The basic formula for the formation of a contract is: Contract = Offer + Acceptance + Consideration + No Defenses

Some definitions:
-Unilateral contract: A promise for an action.
-Bilateral contract: A promise for a promise.


  1. The first question to ask when discussing contracts is, "What law applies?"
    1. Uniform Commercial Code (UCC): Generally under the UCC's jurisdiction when there is a transaction of goods.
    2. Common law: This applies to basically everything else.
  2. Offer: Was it a unilateral offer, bilateral offer or an offer under the UCC?
    1. Was there commitment?
      1. Prior dealings: Look at the history between the offeror and the offeree. Had they done this sort of thing before? If so, then there is evidence of commitment.
      2. Industry norms: What does the industry do? If the offer is similar to what the industry usually does, there's another vote for commitment being present.
      3. Circumstances: What circumstances was the offer made? Was the offeror drunk or mentally incapacitated? If the circumstances were normal, then that points towards commitment.
      4. Language: The language of the offer is also important in that it is clear.
    2. Was the offer communicated to the offeree?
      1. Actual communication: This is where the offeror sees that the offeree knows about the offer.
      2. Attempted communication: You know what it means.
    3. Does the offer contain definite terms?
      1. For real estate: Only need description (location usually) and price.
      2. For goods: Only need a quantity.
      3. For service: Define a duration or a specific task.
    4. Termination of the offer.
      1. Counteroffer: When the offeree wants to change the terms of the offer, the original offer is terminated and a new offer stands.
      2. Death/incapacity of offeror/offeree: When either the offeror or offeree is dead or incapacitated, the offer is terminated.

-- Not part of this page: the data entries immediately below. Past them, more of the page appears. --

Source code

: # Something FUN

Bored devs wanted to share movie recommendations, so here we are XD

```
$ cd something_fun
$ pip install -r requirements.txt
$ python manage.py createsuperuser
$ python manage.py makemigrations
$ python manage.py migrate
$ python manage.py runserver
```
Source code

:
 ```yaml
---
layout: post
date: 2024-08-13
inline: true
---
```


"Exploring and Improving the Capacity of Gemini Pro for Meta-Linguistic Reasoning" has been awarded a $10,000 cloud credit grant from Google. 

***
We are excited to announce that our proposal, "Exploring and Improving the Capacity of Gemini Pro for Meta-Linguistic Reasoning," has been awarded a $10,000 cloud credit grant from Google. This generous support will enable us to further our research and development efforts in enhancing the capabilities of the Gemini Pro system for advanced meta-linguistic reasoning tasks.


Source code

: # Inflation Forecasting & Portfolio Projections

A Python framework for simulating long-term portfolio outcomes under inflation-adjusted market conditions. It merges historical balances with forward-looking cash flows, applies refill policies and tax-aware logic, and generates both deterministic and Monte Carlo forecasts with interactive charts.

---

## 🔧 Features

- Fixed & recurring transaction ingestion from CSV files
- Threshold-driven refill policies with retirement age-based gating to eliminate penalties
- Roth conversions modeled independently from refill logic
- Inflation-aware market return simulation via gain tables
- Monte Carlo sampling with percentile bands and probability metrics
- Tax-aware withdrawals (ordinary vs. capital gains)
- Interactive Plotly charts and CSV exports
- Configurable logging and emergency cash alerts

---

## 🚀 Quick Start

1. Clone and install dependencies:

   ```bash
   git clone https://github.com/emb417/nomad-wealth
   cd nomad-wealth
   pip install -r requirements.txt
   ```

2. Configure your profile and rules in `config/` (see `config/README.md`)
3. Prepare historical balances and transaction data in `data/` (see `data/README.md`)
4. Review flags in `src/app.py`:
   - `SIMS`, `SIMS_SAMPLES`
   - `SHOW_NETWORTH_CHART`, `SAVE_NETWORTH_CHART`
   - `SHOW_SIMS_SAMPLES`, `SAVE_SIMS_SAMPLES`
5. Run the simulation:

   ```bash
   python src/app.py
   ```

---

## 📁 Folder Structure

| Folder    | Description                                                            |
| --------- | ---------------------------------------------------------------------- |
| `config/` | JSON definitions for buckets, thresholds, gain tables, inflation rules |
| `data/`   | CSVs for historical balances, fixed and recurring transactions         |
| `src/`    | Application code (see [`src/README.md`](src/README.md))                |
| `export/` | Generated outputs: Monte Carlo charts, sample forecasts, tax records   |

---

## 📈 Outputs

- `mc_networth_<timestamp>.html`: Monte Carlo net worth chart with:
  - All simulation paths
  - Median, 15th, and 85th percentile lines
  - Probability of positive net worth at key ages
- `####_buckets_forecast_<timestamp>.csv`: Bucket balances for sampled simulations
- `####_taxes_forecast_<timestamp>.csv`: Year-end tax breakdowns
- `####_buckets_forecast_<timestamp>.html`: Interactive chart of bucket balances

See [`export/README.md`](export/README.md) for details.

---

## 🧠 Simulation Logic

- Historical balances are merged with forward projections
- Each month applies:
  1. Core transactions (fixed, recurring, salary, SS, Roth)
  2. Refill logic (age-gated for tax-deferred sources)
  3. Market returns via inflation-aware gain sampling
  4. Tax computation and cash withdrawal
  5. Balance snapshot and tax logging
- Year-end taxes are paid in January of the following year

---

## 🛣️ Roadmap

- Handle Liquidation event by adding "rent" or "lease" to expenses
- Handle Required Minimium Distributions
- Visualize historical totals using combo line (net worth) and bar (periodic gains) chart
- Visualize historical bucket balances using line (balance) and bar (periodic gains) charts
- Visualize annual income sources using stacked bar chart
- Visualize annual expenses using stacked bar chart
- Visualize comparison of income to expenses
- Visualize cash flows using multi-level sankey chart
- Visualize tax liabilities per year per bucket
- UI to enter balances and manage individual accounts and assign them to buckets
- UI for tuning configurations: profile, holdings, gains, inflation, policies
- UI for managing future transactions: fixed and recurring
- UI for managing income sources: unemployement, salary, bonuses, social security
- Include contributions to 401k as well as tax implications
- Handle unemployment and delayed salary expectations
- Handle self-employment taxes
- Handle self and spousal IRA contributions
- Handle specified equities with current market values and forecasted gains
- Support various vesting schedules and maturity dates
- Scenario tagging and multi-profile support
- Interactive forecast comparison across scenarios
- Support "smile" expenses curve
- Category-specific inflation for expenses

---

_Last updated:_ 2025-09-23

      3. Lapse of time: There is implied rejection if the offer is left unanswered, usually around one month unless otherwise specified in the original offer.

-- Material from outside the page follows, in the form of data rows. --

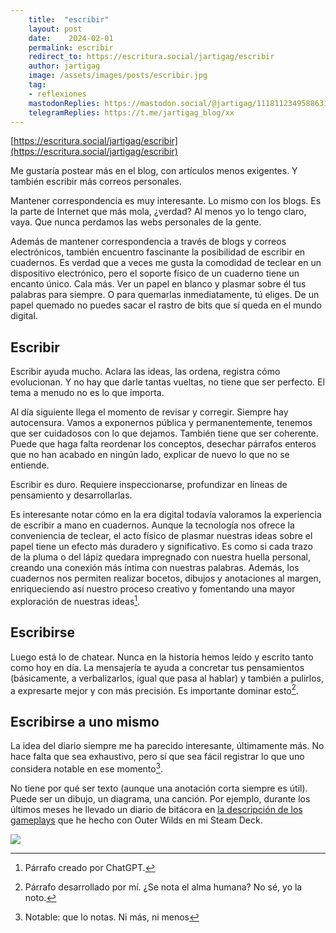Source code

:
 ```yaml
---
    title:  "escribir"
    layout: post
    date:    2024-02-01
    permalink: escribir
    redirect_to: https://escritura.social/jartigag/escribir
    author: jartigag
    image: /assets/images/posts/escribir.jpg
    tag:
    - reflexiones
    mastodonReplies: https://mastodon.social/@jartigag/111811234958863181
    telegramReplies: https://t.me/jartigag_blog/xx
---
```


[https://escritura.social/jartigag/escribir](https://escritura.social/jartigag/escribir)

Me gustaría postear más en el blog, con artículos menos exigentes. Y también escribir más correos personales.

Mantener correspondencia es muy interesante.
Lo mismo con los blogs. Es la parte de Internet que más mola, ¿verdad? Al menos yo lo tengo claro, vaya. Que nunca perdamos las webs personales de la gente.

Además de mantener correspondencia a través de blogs y correos electrónicos, también encuentro fascinante la posibilidad de escribir en cuadernos. Es verdad que a veces me gusta la comodidad de teclear en un dispositivo electrónico, pero el soporte físico de un cuaderno tiene un encanto único. Cala más. Ver un papel en blanco y plasmar sobre él tus palabras para siempre. O para quemarlas inmediatamente, tú eliges. De un papel quemado no puedes sacar el rastro de bits que sí queda en el mundo digital.

## Escribir

Escribir ayuda mucho. Aclara las ideas, las ordena, registra cómo evolucionan. Y no hay que darle tantas vueltas, no tiene que ser perfecto. El tema a menudo no es lo que importa.

Al día siguiente llega el momento de revisar y corregir. Siempre hay autocensura. Vamos a exponernos pública y permanentemente, tenemos que ser cuidadosos con lo que dejamos.
También tiene que ser coherente.
Puede que haga falta reordenar los conceptos, desechar párrafos enteros que no han acabado en ningún lado, explicar de nuevo lo que no se entiende.

Escribir es duro. Requiere inspeccionarse, profundizar en líneas de pensamiento y desarrollarlas.

Es interesante notar cómo en la era digital todavía valoramos la experiencia de escribir a mano en cuadernos. Aunque la tecnología nos ofrece la conveniencia de teclear, el acto físico de plasmar nuestras ideas sobre el papel tiene un efecto más duradero y significativo. Es como si cada trazo de la pluma o del lápiz quedara impregnado con nuestra huella personal, creando una conexión más íntima con nuestras palabras. Además, los cuadernos nos permiten realizar bocetos, dibujos y anotaciones al margen, enriqueciendo así nuestro proceso creativo y fomentando una mayor exploración de nuestras ideas[^1].

[^1]: Párrafo creado por ChatGPT.

## Escribirse

Luego está lo de chatear. Nunca en la historia hemos leído y escrito tanto como hoy en día. La mensajería te ayuda a concretar tus pensamientos (básicamente, a verbalizarlos, igual que pasa al hablar) y también a pulirlos, a expresarte mejor y con más precisión. Es importante dominar esto[^2].

[^2]: Párrafo desarrollado por mí. ¿Se nota el alma humana? No sé, yo la noto.

## Escribirse a uno mismo

La idea del diario siempre me ha parecido interesante, últimamente más.
No hace falta que sea exhaustivo, pero sí que sea fácil registrar lo que uno considera notable en ese momento[^3].

[^3]: Notable: que lo notas. Ni más, ni menos

No tiene por qué ser texto (aunque una anotación corta siempre es útil).
Puede ser un dibujo, un diagrama, una canción.
Por ejemplo, durante los últimos meses he llevado un diario de bitácora en [la descripción de los gameplays](https://fediverse.tv/w/p/dDW6k9bVnzS8C8NkK7EttH?playlistPosition=1) que he hecho con Outer Wilds en mi Steam Deck.

![](https://imagenes.escritura.social/uploads/jartigag/PXL_20240124_132244776.jpg)
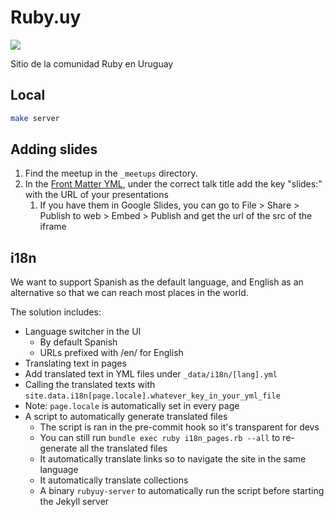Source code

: # Ruby.uy

![](images/logo.svg)

Sitio de la comunidad Ruby en Uruguay


## Local

```bash
make server
```

## Adding slides
1. Find the meetup in the `_meetups` directory.
1. In the [Front Matter YML](https://jekyllrb.com/docs/front-matter/), under the correct talk title add the key "slides:" with the URL of your presentations
   1. If you have them in Google Slides, you can go to File > Share > Publish to web > Embed > Publish and get the url of the src of the iframe

## i18n
We want to support Spanish as the default language, and English as an alternative so that we can reach most places in the world.

The solution includes:
- Language switcher in the UI
  - By default Spanish
  - URLs prefixed with /en/ for English
- Translating text in pages
-   Add translated text in YML files under `_data/i18n/[lang].yml`
-   Calling the translated texts with `site.data.i18n[page.locale].whatever_key_in_your_yml_file`
-   Note: `page.locale` is automatically set in every page
- A script to automatically generate translated files
  - The script is ran in the pre-commit hook so it's transparent for devs
  - You can still run `bundle exec ruby i18n_pages.rb --all` to re-generate all the translated files
  - It automatically translate links so to navigate the site in the same language
  - It automatically translate collections
  - A binary `rubyuy-server` to automatically run the script before starting the Jekyll server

      4. Express rejection: When the offeree says, "No."
      5. Destruction of subject matter: If the subject of the offer is destroyed, then the offer no longer stands.
      6. Expressed Revocation: When the offeror says, "I don't want to offer this anymore," and there is no clause in the offer saying that the offeror cannot revoke the offer.

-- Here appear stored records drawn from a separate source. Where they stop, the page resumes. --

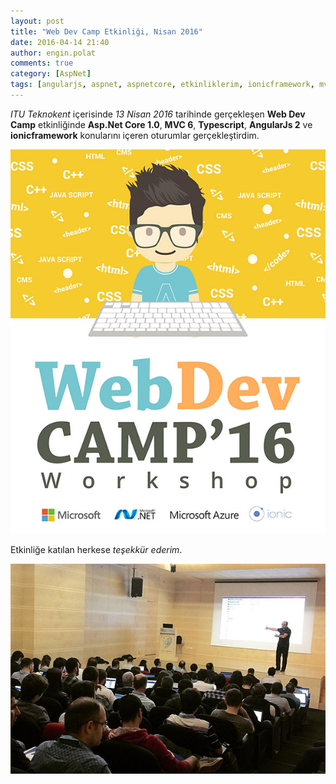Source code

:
 ```yaml
---
layout: post
title: "Web Dev Camp Etkinliği, Nisan 2016"
date: 2016-04-14 21:40
author: engin.polat
comments: true
category: [AspNet]
tags: [angularjs, aspnet, aspnetcore, etkinliklerim, ionicframework, mvc, seminer, typescript]
---
```

*ITU Teknokent* içerisinde *13 Nisan 2016* tarihinde gerçekleşen **Web Dev Camp** etkinliğinde **Asp.Net Core 1.0**, **MVC 6**, **Typescript**, **AngularJs 2** ve **ionicframework** konularını içeren oturumlar gerçekleştirdim.

![](/assets/uploads/2016/04/webdevcamp0.jpg)

Etkinliğe katılan herkese *teşekkür ederim*.

![](/assets/uploads/2016/04/webdevcamp1.jpg)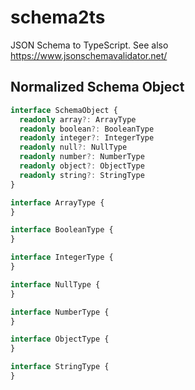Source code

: # schema2ts

JSON Schema to TypeScript. See also https://www.jsonschemavalidator.net/

## Normalized Schema Object

```ts
interface SchemaObject {
  readonly array?: ArrayType
  readonly boolean?: BooleanType
  readonly integer?: IntegerType
  readonly null?: NullType
  readonly number?: NumberType
  readonly object?: ObjectType
  readonly string?: StringType
}

interface ArrayType {
}

interface BooleanType {
}

interface IntegerType {
}

interface NullType {
}

interface NumberType {
}

interface ObjectType {
}

interface StringType {
}
```

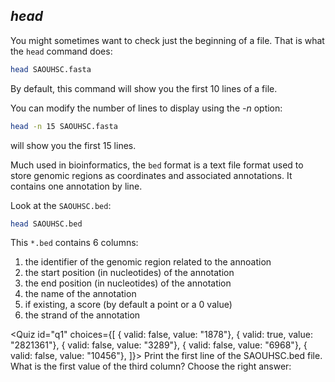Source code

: <script>
import Quiz from "components/Quiz.svelte";
</script>

## *head*

You might sometimes want to check just the beginning of a file.
That is what the `head` command does:

```bash
head SAOUHSC.fasta
```

By default, this command will show you the first 10 lines of a file. 

You can modify the number of lines to display using the _-n_ option:

```bash
head -n 15 SAOUHSC.fasta
``` 

will show you the first 15 lines.

Much used in bioinformatics, the `bed` format is a text file format used to store genomic regions as coordinates and associated annotations.
It contains one annotation by line.

Look at the `SAOUHSC.bed`:

```bash
head SAOUHSC.bed
``` 

This `*.bed` contains 6 columns: 
 1. the identifier of the genomic region related to the annoation
 2. the start position (in nucleotides) of the annotation
 3. the end position (in nucleotides) of the annotation
 4. the name of the annotation
 5. if existing, a score (by default a point or a 0 value)
 6. the strand of the annotation

<Quiz id="q1" choices={[
  { valid: false, value: "1878"},
	{ valid: true, value: "2821361"},
	{ valid: false, value: "3289"},
  { valid: false, value: "6968"},
	{ valid: false, value: "10456"},
]}>
	<span slot="prompt">
		Print the first line of the SAOUHSC.bed file. What is the first value of the third column? Choose the right answer: 
	</span>
</Quiz>


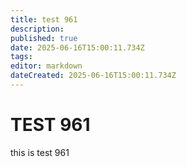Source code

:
 ```yaml
---
title: test 961
description: 
published: true
date: 2025-06-16T15:00:11.734Z
tags: 
editor: markdown
dateCreated: 2025-06-16T15:00:11.734Z
---
```


# TEST 961
this is test 961
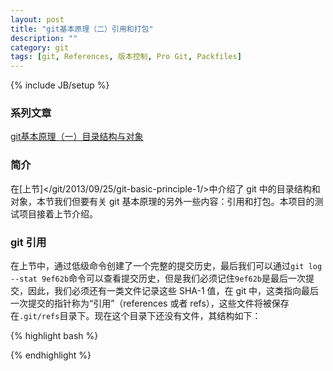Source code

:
 ```yaml
---
layout: post
title: "git基本原理（二）引用和打包"
description: ""
category: git
tags: [git, References, 版本控制, Pro Git, Packfiles]
---
```

{% include JB/setup %}

### 系列文章

[git基本原理（一）目录结构与对象](/git/2013/09/25/git-basic-principle-1/)

### 简介

在[上节]</git/2013/09/25/git-basic-principle-1/>中介绍了 git 中的目录结构和对象，本节我们但要有关 git 基本原理的另外一些内容：引用和打包。本项目的测试项目接着上节介绍。

### git 引用

在上节中，通过低级命令创建了一个完整的提交历史，最后我们可以通过`git log --stat 9ef62b`命令可以查看提交历史，但是我们必须记住`9ef62b`是最后一次提交，因此，我们必须还有一类文件记录这些 SHA-1 值，在 git 中，这类指向最后一次提交的指针称为“引用”（references 或者 refs），这些文件将被保存在`.git/refs`目录下。现在这个目录下还没有文件，其结构如下：

{% highlight bash %}

{% endhighlight %}
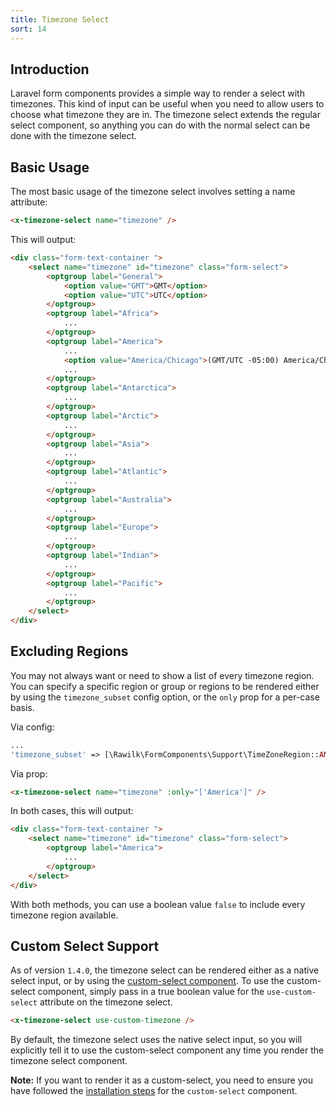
 ```yaml
---
title: Timezone Select
sort: 14
---
```


## Introduction

Laravel form components provides a simple way to render a select with timezones. This kind of input can be useful when you need to allow users
to choose what timezone they are in. The timezone select extends the regular select component, so anything you can do with the normal select
can be done with the timezone select.

## Basic Usage

The most basic usage of the timezone select involves setting a name attribute:

```html
<x-timezone-select name="timezone" />
```

This will output:

```html
<div class="form-text-container ">
    <select name="timezone" id="timezone" class="form-select">
        <optgroup label="General">
            <option value="GMT">GMT</option>
            <option value="UTC">UTC</option>
        </optgroup>
        <optgroup label="Africa">
            ...
        </optgroup>
        <optgroup label="America">
            ...
            <option value="America/Chicago">(GMT/UTC -05:00) America/Chicago</option>
            ...
        </optgroup>
        <optgroup label="Antarctica">
            ...
        </optgroup>
        <optgroup label="Arctic">
            ...
        </optgroup>
        <optgroup label="Asia">
            ...
        </optgroup>
        <optgroup label="Atlantic">
            ...
        </optgroup>
        <optgroup label="Australia">
            ...
        </optgroup>
        <optgroup label="Europe">
            ...
        </optgroup>
        <optgroup label="Indian">
            ...
        </optgroup>
        <optgroup label="Pacific">
            ...
        </optgroup>
    </select>
</div>
```

## Excluding Regions

You may not always want or need to show a list of every timezone region. You can specify a specific region or group or regions to
be rendered either by using the `timezone_subset` config option, or the `only` prop for a per-case basis.

Via config:
```php
...
'timezone_subset' => [\Rawilk\FormComponents\Support\TimeZoneRegion::AMERICA],
```

Via prop:
```html
<x-timezone-select name="timezone" :only="['America']" />
```

In both cases, this will output:
```html
<div class="form-text-container ">
    <select name="timezone" id="timezone" class="form-select">
        <optgroup label="America">
            ...
        </optgroup>
    </select>
</div>
```

With both methods, you can use a boolean value `false` to include every timezone region available.

## Custom Select Support

As of version `1.4.0`, the timezone select can be rendered either as a native select input, or by using the
[custom-select component](/docs/laravel-form-components/v2/components/custom-select). To use the custom-select
component, simply pass in a true boolean value for the `use-custom-select` attribute on the timezone select.

```html
<x-timezone-select use-custom-timezone />
```

By default, the timezone select uses the native select input, so you will explicitly tell it to use
the custom-select component any time you render the timezone select component.

**Note:** If you want to render it as a custom-select, you need to ensure you have followed the
[installation steps](/docs/laravel-form-components/v2/components/custom-select#installation) for the `custom-select` component.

      7. Implied Revocation: This is when through actions, it is clear that the offer no longer stands. Example: John offers to sell Tanya a car for $5,000. Tanya does not give an answer yet. Tanya sees Monica driving John's car around. There is implied revocation of the offer because John can no longer sell his car to Tanya because he's already sold his car to Monica.
      8. Illegality: If the offer asks for an illegal act, then the offer is void.
  3. Acceptance
    1. Unilateral contract: Acceptance through actions.
    2. Bilateral contract: Acceptance through a promise.
    3. UCC: Acceptance through eitheran action or a promise. However, if the action is a shipment, but the shipment will take a long time, then a promise will do.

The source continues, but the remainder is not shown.